● **Information supplied**
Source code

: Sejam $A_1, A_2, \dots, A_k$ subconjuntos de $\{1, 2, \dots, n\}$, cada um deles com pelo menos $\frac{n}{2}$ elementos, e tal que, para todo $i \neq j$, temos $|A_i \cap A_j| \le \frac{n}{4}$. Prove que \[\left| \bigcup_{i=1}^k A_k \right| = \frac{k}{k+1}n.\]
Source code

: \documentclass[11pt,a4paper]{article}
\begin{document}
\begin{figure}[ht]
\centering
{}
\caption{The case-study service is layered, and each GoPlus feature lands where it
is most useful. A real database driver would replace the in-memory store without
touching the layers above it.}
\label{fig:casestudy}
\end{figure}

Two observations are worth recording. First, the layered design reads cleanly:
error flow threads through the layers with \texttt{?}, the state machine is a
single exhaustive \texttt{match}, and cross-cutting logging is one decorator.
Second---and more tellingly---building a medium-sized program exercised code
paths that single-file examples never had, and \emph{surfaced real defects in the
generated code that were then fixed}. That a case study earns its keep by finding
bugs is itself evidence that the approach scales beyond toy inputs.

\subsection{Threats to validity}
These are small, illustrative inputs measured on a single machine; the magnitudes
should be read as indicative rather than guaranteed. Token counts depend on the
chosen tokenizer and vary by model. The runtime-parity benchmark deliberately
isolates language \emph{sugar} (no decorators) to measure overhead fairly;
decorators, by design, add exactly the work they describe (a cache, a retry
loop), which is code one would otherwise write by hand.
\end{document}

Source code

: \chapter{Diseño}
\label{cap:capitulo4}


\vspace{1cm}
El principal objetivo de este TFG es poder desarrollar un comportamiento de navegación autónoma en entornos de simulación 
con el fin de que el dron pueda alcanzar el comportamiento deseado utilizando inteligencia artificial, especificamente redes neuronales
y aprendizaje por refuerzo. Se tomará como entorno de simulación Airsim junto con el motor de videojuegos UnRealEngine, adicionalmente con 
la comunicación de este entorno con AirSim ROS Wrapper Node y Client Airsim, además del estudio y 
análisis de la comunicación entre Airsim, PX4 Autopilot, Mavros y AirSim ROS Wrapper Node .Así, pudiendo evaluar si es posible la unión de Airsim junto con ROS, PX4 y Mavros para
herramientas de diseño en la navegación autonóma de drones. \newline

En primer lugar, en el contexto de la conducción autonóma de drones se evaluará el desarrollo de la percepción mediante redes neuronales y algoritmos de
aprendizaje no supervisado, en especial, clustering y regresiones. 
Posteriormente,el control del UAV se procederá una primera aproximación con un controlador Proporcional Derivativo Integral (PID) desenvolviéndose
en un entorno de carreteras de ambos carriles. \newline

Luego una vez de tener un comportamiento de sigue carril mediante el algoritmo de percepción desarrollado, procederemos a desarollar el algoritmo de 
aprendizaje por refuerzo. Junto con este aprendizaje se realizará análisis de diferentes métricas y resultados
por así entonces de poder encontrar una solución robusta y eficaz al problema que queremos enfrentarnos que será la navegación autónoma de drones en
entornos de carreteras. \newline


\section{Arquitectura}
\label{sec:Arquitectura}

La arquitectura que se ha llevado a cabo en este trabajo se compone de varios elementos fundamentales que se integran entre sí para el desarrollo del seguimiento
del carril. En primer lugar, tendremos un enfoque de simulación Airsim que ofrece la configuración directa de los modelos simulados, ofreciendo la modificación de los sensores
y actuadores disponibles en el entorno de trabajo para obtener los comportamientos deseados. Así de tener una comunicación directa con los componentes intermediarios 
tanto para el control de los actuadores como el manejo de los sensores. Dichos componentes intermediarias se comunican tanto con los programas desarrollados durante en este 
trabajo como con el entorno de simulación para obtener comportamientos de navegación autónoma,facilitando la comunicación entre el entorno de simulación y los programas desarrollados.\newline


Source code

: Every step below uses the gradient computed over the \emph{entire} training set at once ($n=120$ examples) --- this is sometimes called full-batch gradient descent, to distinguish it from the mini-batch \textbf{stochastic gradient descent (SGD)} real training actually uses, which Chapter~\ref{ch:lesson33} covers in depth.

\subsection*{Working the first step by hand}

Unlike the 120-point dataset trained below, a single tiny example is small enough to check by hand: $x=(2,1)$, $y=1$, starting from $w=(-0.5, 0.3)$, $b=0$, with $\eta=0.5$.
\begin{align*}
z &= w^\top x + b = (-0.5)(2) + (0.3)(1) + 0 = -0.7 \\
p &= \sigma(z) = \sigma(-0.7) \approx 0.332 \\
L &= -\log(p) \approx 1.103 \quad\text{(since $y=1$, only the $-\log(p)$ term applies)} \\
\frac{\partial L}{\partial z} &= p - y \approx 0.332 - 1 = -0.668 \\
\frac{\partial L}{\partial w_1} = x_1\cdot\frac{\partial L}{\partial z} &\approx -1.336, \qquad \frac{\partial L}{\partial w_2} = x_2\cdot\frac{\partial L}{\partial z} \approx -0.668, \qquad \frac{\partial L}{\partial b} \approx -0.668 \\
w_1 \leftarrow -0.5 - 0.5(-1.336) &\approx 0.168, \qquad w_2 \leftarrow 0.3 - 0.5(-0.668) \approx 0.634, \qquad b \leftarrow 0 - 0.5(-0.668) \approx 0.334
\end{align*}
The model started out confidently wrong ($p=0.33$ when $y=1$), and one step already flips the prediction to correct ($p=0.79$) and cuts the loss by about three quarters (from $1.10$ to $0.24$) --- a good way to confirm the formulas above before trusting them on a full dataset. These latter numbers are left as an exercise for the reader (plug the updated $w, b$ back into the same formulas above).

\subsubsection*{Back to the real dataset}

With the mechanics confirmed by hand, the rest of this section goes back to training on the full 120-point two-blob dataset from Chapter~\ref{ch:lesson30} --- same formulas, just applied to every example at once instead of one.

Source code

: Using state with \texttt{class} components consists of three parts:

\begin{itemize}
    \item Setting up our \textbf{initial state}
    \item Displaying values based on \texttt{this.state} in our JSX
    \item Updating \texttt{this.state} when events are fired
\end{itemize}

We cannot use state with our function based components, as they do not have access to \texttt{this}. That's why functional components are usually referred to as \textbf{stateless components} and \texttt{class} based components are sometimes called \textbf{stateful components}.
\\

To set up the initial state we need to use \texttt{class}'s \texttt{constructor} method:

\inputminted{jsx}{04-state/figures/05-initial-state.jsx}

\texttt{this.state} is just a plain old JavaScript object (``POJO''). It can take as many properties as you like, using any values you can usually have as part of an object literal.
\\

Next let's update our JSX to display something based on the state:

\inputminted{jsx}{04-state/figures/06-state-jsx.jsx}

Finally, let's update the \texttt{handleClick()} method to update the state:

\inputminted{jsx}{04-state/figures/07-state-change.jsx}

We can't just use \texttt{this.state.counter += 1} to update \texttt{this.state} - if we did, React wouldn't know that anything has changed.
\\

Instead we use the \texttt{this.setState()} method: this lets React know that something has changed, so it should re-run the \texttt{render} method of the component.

● **What you will do**
The answer must be the line containing "Finally, let's update" and every line after it to the end of the data, exactly as written.

● **Result of this task**
Finally, let's update the \texttt{handleClick()} method to update the state:

\inputminted{jsx}{04-state/figures/07-state-change.jsx}

We can't just use \texttt{this.state.counter += 1} to update \texttt{this.state} - if we did, React wouldn't know that anything has changed.
\\

Instead we use the \texttt{this.setState()} method: this lets React know that something has changed, so it should re-run the \texttt{render} method of the component.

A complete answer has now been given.